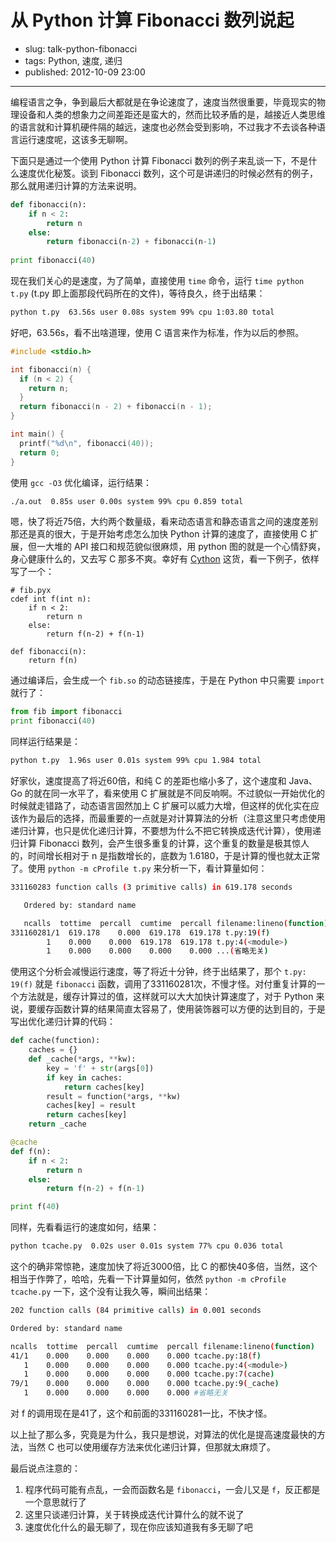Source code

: # 从 Python 计算 Fibonacci 数列说起

- slug: talk-python-fibonacci
- tags: Python, 速度, 递归
- published: 2012-10-09 23:00

-------------------------

编程语言之争，争到最后大都就是在争论速度了，速度当然很重要，毕竟现实的物理设备和人类的想象力之间差距还是蛮大的，然而比较矛盾的是，越接近人类思维的语言就和计算机硬件隔的越远，速度也必然会受到影响，不过我才不去谈各种语言运行速度呢，这该多无聊啊。

下面只是通过一个使用 Python 计算 Fibonacci 数列的例子来乱谈一下，不是什么速度优化秘笈。谈到 Fibonacci 数列，这个可是讲递归的时候必然有的例子，那么就用递归计算的方法来说明。

```python
def fibonacci(n):
    if n < 2:
        return n
    else:
        return fibonacci(n-2) + fibonacci(n-1)
        
print fibonacci(40)
```

现在我们关心的是速度，为了简单，直接使用 `time` 命令，运行 `time python t.py` (t.py 即上面那段代码所在的文件)，等待良久，终于出结果：

```sh
python t.py  63.56s user 0.08s system 99% cpu 1:03.80 total
```
好吧，63.56s，看不出啥道理，使用 C 语言来作为标准，作为以后的参照。

```c
#include <stdio.h>

int fibonacci(n) {
  if (n < 2) {
    return n;
  }
  return fibonacci(n - 2) + fibonacci(n - 1);
}

int main() {
  printf("%d\n", fibonacci(40));
  return 0;
}
```

使用 `gcc -O3` 优化编译，运行结果：

```sh
./a.out  0.85s user 0.00s system 99% cpu 0.859 total
```
嗯，快了将近75倍，大约两个数量级，看来动态语言和静态语言之间的速度差别那还是真的很大，于是开始考虑怎么加快 Python 计算的速度了，直接使用 C 扩展，但一大堆的 API 接口和规范貌似很麻烦，用 python 图的就是一个心情舒爽，身心健康什么的，又去写 C 那多不爽。幸好有 [Cython][1] 这货，看一下例子，依样写了一个：

```cython
# fib.pyx
cdef int f(int n):
    if n < 2:
        return n
    else:
        return f(n-2) + f(n-1)

def fibonacci(n):
    return f(n)
```

通过编译后，会生成一个 `fib.so` 的动态链接库，于是在 Python 中只需要 `import` 就行了：

```python
from fib import fibonacci
print fibonacci(40)
```

同样运行结果是：

```sh
python t.py  1.96s user 0.01s system 99% cpu 1.984 total
```

好家伙，速度提高了将近60倍，和纯 C 的差距也缩小多了，这个速度和 Java、Go 的就在同一水平了，看来使用 C 扩展就是不同反响啊。不过貌似一开始优化的时候就走错路了，动态语言固然加上 C 扩展可以威力大增，但这样的优化实在应该作为最后的选择，而最重要的一点就是对计算算法的分析（注意这里只考虑使用递归计算，也只是优化递归计算，不要想为什么不把它转换成迭代计算），使用递归计算 Fibonacci 数列，会产生很多重复的计算，这个重复的数量是极其惊人的，时间增长相对于 n 是指数增长的，底数为 1.6180，于是计算的慢也就太正常了。使用 `python -m cProfile t.py` 来分析一下，看计算量如何：

```sh
331160283 function calls (3 primitive calls) in 619.178 seconds

   Ordered by: standard name

   ncalls  tottime  percall  cumtime  percall filename:lineno(function)
331160281/1  619.178    0.000  619.178  619.178 t.py:19(f)
        1    0.000    0.000  619.178  619.178 t.py:4(<module>)
        1    0.000    0.000    0.000    0.000 ...(省略无关)
```

使用这个分析会减慢运行速度，等了将近十分钟，终于出结果了，那个 `t.py: 19(f)` 就是 `fibonacci` 函数，调用了331160281次，不慢才怪。对付重复计算的一个方法就是，缓存计算过的值，这样就可以大大加快计算速度了，对于 Python 来说，要缓存函数计算的结果简直太容易了，使用装饰器可以方便的达到目的，于是写出优化递归计算的代码：

```python
def cache(function):
    caches = {}
    def _cache(*args, **kw):
        key = 'f' + str(args[0])
        if key in caches:
            return caches[key]
        result = function(*args, **kw)
        caches[key] = result
        return caches[key]
    return _cache

@cache
def f(n):
    if n < 2:
        return n
    else:
        return f(n-2) + f(n-1)

print f(40)
```

同样，先看看运行的速度如何，结果：

```sh
python tcache.py  0.02s user 0.01s system 77% cpu 0.036 total
```

这个的确非常惊艳，速度加快了将近3000倍，比 C 的都快40多倍，当然，这个相当于作弊了，哈哈，先看一下计算量如何，依然 `python -m cProfile tcache.py` 一下，这个没有让我久等，瞬间出结果：

```sh
202 function calls (84 primitive calls) in 0.001 seconds

Ordered by: standard name

ncalls  tottime  percall  cumtime  percall filename:lineno(function)
41/1    0.000    0.000    0.000    0.000 tcache.py:18(f)
   1    0.000    0.000    0.000    0.000 tcache.py:4(<module>)
   1    0.000    0.000    0.000    0.000 tcache.py:7(cache)
79/1    0.000    0.000    0.000    0.000 tcache.py:9(_cache)
   1    0.000    0.000    0.000    0.000 #省略无关

```
对 f 的调用现在是41了，这个和前面的331160281一比，不快才怪。

以上扯了那么多，究竟是为什么，我只是想说，对算法的优化是提高速度最快的方法，当然 C 也可以使用缓存方法来优化递归计算，但那就太麻烦了。

最后说点注意的：

1. 程序代码可能有点乱，一会而函数名是 `fibonacci`，一会儿又是 `f`，反正都是一个意思就行了
2. 这里只谈递归计算，关于转换成迭代计算什么的就不说了
3. 速度优化什么的最无聊了，现在你应该知道我有多无聊了吧

[1]:http://pypi.python.org/pypi/Cython/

______

Within the data above, find the lines that contain the word "cProfile" and copy each of them.

### Answer below
好家伙，速度提高了将近60倍，和纯 C 的差距也缩小多了，这个速度和 Java、Go 的就在同一水平了，看来使用 C 扩展就是不同反响啊。不过貌似一开始优化的时候就走错路了，动态语言固然加上 C 扩展可以威力大增，但这样的优化实在应该作为最后的选择，而最重要的一点就是对计算算法的分析（注意这里只考虑使用递归计算，也只是优化递归计算，不要想为什么不把它转换成迭代计算），使用递归计算 Fibonacci 数列，会产生很多重复的计算，这个重复的数量是极其惊人的，时间增长相对于 n 是指数增长的，底数为 1.6180，于是计算的慢也就太正常了。使用 `python -m cProfile t.py` 来分析一下，看计算量如何：
这个的确非常惊艳，速度加快了将近3000倍，比 C 的都快40多倍，当然，这个相当于作弊了，哈哈，先看一下计算量如何，依然 `python -m cProfile tcache.py` 一下，这个没有让我久等，瞬间出结果：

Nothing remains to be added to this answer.